Saved data entries

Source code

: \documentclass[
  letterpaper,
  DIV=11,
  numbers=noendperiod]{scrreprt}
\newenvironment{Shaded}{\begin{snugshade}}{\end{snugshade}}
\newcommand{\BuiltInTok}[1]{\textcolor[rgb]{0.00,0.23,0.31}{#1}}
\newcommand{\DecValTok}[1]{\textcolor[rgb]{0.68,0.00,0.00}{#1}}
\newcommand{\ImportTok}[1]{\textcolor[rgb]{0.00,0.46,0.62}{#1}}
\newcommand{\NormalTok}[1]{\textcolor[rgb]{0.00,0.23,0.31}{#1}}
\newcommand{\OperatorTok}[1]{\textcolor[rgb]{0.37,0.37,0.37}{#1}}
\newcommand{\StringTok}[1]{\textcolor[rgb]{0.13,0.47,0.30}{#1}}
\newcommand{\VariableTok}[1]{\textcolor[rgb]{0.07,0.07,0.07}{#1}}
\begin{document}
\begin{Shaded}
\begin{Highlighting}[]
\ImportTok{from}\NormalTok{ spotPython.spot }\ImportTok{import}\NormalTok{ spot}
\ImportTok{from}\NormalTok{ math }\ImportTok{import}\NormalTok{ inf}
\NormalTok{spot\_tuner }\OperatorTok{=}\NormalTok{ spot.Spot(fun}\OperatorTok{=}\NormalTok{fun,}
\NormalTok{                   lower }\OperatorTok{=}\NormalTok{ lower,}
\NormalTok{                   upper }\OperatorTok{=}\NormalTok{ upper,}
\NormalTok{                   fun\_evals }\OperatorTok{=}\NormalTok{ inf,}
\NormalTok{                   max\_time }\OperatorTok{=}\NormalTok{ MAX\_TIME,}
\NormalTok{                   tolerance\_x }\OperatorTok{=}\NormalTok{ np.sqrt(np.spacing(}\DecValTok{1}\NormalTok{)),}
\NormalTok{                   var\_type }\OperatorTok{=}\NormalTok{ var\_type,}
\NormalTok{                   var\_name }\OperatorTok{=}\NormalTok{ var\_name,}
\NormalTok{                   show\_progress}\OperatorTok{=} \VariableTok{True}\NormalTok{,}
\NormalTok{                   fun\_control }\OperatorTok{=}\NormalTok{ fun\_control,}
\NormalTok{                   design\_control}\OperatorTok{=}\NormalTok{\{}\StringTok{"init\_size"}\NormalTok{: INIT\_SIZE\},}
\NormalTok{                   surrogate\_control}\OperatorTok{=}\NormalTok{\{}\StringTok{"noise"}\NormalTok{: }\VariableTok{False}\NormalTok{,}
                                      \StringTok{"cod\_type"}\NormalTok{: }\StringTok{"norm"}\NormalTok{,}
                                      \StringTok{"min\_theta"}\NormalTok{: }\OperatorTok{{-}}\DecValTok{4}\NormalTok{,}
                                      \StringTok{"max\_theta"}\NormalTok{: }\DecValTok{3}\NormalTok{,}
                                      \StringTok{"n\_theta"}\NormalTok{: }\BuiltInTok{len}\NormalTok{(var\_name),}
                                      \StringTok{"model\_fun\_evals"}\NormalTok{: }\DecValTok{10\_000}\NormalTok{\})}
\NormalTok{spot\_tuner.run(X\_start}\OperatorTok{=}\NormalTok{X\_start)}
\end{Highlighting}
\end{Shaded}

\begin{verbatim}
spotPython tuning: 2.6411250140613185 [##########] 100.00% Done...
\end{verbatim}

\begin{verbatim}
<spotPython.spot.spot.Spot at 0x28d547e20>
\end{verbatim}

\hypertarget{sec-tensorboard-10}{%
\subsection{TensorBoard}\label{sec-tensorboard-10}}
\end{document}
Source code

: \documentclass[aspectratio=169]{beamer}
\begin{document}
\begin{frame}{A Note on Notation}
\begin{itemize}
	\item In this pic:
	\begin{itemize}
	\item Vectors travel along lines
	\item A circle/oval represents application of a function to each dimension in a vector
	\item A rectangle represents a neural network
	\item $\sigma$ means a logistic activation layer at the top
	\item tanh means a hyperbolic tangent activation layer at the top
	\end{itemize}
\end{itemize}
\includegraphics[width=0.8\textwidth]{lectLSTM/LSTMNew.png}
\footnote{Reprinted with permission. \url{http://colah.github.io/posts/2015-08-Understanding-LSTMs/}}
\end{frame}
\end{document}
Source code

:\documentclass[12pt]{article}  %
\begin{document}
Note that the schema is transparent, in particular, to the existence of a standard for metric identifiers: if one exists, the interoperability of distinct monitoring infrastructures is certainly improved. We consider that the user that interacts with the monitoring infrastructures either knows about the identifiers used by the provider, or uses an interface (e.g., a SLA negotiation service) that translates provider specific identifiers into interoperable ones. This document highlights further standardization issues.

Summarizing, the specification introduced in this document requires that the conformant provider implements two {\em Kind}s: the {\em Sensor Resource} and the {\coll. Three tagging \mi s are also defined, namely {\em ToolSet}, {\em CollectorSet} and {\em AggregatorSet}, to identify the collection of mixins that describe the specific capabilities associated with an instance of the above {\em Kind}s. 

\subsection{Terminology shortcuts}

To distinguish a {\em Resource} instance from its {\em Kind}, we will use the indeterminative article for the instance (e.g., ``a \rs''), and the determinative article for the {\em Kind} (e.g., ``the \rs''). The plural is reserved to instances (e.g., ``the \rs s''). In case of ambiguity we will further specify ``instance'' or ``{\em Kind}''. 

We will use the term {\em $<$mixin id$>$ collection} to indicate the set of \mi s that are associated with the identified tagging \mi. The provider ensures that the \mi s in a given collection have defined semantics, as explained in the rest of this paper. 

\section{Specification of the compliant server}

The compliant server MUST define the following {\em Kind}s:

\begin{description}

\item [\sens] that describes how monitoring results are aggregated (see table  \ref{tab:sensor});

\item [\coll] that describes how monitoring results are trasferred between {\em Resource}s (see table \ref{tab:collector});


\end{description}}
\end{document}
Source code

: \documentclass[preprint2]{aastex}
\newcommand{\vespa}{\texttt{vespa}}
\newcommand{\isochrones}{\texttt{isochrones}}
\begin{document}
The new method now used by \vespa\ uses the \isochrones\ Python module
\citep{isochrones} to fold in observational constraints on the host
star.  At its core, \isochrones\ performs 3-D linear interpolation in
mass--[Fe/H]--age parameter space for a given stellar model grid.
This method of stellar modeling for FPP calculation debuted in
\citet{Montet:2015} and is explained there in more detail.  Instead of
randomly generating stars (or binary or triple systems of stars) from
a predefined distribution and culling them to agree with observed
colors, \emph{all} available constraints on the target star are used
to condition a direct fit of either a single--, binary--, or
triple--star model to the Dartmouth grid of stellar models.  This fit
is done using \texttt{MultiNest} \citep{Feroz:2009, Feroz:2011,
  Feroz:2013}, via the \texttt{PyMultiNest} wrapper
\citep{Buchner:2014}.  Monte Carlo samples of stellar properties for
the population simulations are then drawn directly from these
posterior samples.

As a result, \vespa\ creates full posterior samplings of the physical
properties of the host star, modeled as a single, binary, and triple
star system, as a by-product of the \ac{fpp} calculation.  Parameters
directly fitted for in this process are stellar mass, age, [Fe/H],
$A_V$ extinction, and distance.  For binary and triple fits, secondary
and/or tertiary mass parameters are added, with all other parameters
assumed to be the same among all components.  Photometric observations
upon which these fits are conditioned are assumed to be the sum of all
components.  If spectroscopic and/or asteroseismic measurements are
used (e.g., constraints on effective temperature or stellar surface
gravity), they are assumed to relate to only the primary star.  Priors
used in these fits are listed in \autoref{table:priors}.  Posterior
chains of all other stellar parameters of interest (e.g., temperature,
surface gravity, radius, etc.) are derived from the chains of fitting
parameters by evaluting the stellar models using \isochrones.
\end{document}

[Exercise prompt] The response must contain every entry, each one identical to the original.

[Reply to the task]
Source code

: \documentclass[
  letterpaper,
  DIV=11,
  numbers=noendperiod]{scrreprt}
\newenvironment{Shaded}{\begin{snugshade}}{\end{snugshade}}
\newcommand{\BuiltInTok}[1]{\textcolor[rgb]{0.00,0.23,0.31}{#1}}
\newcommand{\DecValTok}[1]{\textcolor[rgb]{0.68,0.00,0.00}{#1}}
\newcommand{\ImportTok}[1]{\textcolor[rgb]{0.00,0.46,0.62}{#1}}
\newcommand{\NormalTok}[1]{\textcolor[rgb]{0.00,0.23,0.31}{#1}}
\newcommand{\OperatorTok}[1]{\textcolor[rgb]{0.37,0.37,0.37}{#1}}
\newcommand{\StringTok}[1]{\textcolor[rgb]{0.13,0.47,0.30}{#1}}
\newcommand{\VariableTok}[1]{\textcolor[rgb]{0.07,0.07,0.07}{#1}}
\begin{document}
\begin{Shaded}
\begin{Highlighting}[]
\ImportTok{from}\NormalTok{ spotPython.spot }\ImportTok{import}\NormalTok{ spot}
\ImportTok{from}\NormalTok{ math }\ImportTok{import}\NormalTok{ inf}
\NormalTok{spot\_tuner }\OperatorTok{=}\NormalTok{ spot.Spot(fun}\OperatorTok{=}\NormalTok{fun,}
\NormalTok{                   lower }\OperatorTok{=}\NormalTok{ lower,}
\NormalTok{                   upper }\OperatorTok{=}\NormalTok{ upper,}
\NormalTok{                   fun\_evals }\OperatorTok{=}\NormalTok{ inf,}
\NormalTok{                   max\_time }\OperatorTok{=}\NormalTok{ MAX\_TIME,}
\NormalTok{                   tolerance\_x }\OperatorTok{=}\NormalTok{ np.sqrt(np.spacing(}\DecValTok{1}\NormalTok{)),}
\NormalTok{                   var\_type }\OperatorTok{=}\NormalTok{ var\_type,}
\NormalTok{                   var\_name }\OperatorTok{=}\NormalTok{ var\_name,}
\NormalTok{                   show\_progress}\OperatorTok{=} \VariableTok{True}\NormalTok{,}
\NormalTok{                   fun\_control }\OperatorTok{=}\NormalTok{ fun\_control,}
\NormalTok{                   design\_control}\OperatorTok{=}\NormalTok{\{}\StringTok{"init\_size"}\NormalTok{: INIT\_SIZE\},}
\NormalTok{                   surrogate\_control}\OperatorTok{=}\NormalTok{\{}\StringTok{"noise"}\NormalTok{: }\VariableTok{False}\NormalTok{,}
                                      \StringTok{"cod\_type"}\NormalTok{: }\StringTok{"norm"}\NormalTok{,}
                                      \StringTok{"min\_theta"}\NormalTok{: }\OperatorTok{{-}}\DecValTok{4}\NormalTok{,}
                                      \StringTok{"max\_theta"}\NormalTok{: }\DecValTok{3}\NormalTok{,}
                                      \StringTok{"n\_theta"}\NormalTok{: }\BuiltInTok{len}\NormalTok{(var\_name),}
                                      \StringTok{"model\_fun\_evals"}\NormalTok{: }\DecValTok{10\_000}\NormalTok{\})}
\NormalTok{spot\_tuner.run(X\_start}\OperatorTok{=}\NormalTok{X\_start)}
\end{Highlighting}
\end{Shaded}

\begin{verbatim}
spotPython tuning: 2.6411250140613185 [##########] 100.00% Done...
\end{verbatim}

\begin{verbatim}
<spotPython.spot.spot.Spot at 0x28d547e20>
\end{verbatim}

\hypertarget{sec-tensorboard-10}{%
\subsection{TensorBoard}\label{sec-tensorboard-10}}
\end{document}
Source code

: \documentclass[aspectratio=169]{beamer}
\begin{document}
\begin{frame}{A Note on Notation}
\begin{itemize}
	\item In this pic:
	\begin{itemize}
	\item Vectors travel along lines
	\item A circle/oval represents application of a function to each dimension in a vector
	\item A rectangle represents a neural network
	\item $\sigma$ means a logistic activation layer at the top
	\item tanh means a hyperbolic tangent activation layer at the top
	\end{itemize}
\end{itemize}
\includegraphics[width=0.8\textwidth]{lectLSTM/LSTMNew.png}
\footnote{Reprinted with permission. \url{http://colah.github.io/posts/2015-08-Understanding-LSTMs/}}
\end{frame}
\end{document}
Source code

:\documentclass[12pt]{article}  %
\begin{document}
Note that the schema is transparent, in particular, to the existence of a standard for metric identifiers: if one exists, the interoperability of distinct monitoring infrastructures is certainly improved. We consider that the user that interacts with the monitoring infrastructures either knows about the identifiers used by the provider, or uses an interface (e.g., a SLA negotiation service) that translates provider specific identifiers into interoperable ones. This document highlights further standardization issues.

Summarizing, the specification introduced in this document requires that the conformant provider implements two {\em Kind}s: the {\em Sensor Resource} and the {\coll. Three tagging \mi s are also defined, namely {\em ToolSet}, {\em CollectorSet} and {\em AggregatorSet}, to identify the collection of mixins that describe the specific capabilities associated with an instance of the above {\em Kind}s. 

\subsection{Terminology shortcuts}

To distinguish a {\em Resource} instance from its {\em Kind}, we will use the indeterminative article for the instance (e.g., ``a \rs''), and the determinative article for the {\em Kind} (e.g., ``the \rs''). The plural is reserved to instances (e.g., ``the \rs s''). In case of ambiguity we will further specify ``instance'' or ``{\em Kind}''. 

We will use the term {\em $<$mixin id$>$ collection} to indicate the set of \mi s that are associated with the identified tagging \mi. The provider ensures that the \mi s in a given collection have defined semantics, as explained in the rest of this paper. 

\section{Specification of the compliant server}

The compliant server MUST define the following {\em Kind}s:

\begin{description}

\item [\sens] that describes how monitoring results are aggregated (see table  \ref{tab:sensor});

\item [\coll] that describes how monitoring results are trasferred between {\em Resource}s (see table \ref{tab:collector});


\end{description}}
\end{document}
Source code

: \documentclass[preprint2]{aastex}
\newcommand{\vespa}{\texttt{vespa}}
\newcommand{\isochrones}{\texttt{isochrones}}
\begin{document}
The new method now used by \vespa\ uses the \isochrones\ Python module
\citep{isochrones} to fold in observational constraints on the host
star.  At its core, \isochrones\ performs 3-D linear interpolation in
mass--[Fe/H]--age parameter space for a given stellar model grid.
This method of stellar modeling for FPP calculation debuted in
\citet{Montet:2015} and is explained there in more detail.  Instead of
randomly generating stars (or binary or triple systems of stars) from
a predefined distribution and culling them to agree with observed
colors, \emph{all} available constraints on the target star are used
to condition a direct fit of either a single--, binary--, or
triple--star model to the Dartmouth grid of stellar models.  This fit
is done using \texttt{MultiNest} \citep{Feroz:2009, Feroz:2011,
  Feroz:2013}, via the \texttt{PyMultiNest} wrapper
\citep{Buchner:2014}.  Monte Carlo samples of stellar properties for
the population simulations are then drawn directly from these
posterior samples.

As a result, \vespa\ creates full posterior samplings of the physical
properties of the host star, modeled as a single, binary, and triple
star system, as a by-product of the \ac{fpp} calculation.  Parameters
directly fitted for in this process are stellar mass, age, [Fe/H],
$A_V$ extinction, and distance.  For binary and triple fits, secondary
and/or tertiary mass parameters are added, with all other parameters
assumed to be the same among all components.  Photometric observations
upon which these fits are conditioned are assumed to be the sum of all
components.  If spectroscopic and/or asteroseismic measurements are
used (e.g., constraints on effective temperature or stellar surface
gravity), they are assumed to relate to only the primary star.  Priors
used in these fits are listed in \autoref{table:priors}.  Posterior
chains of all other stellar parameters of interest (e.g., temperature,
surface gravity, radius, etc.) are derived from the chains of fitting
parameters by evaluting the stellar models using \isochrones.
\end{document}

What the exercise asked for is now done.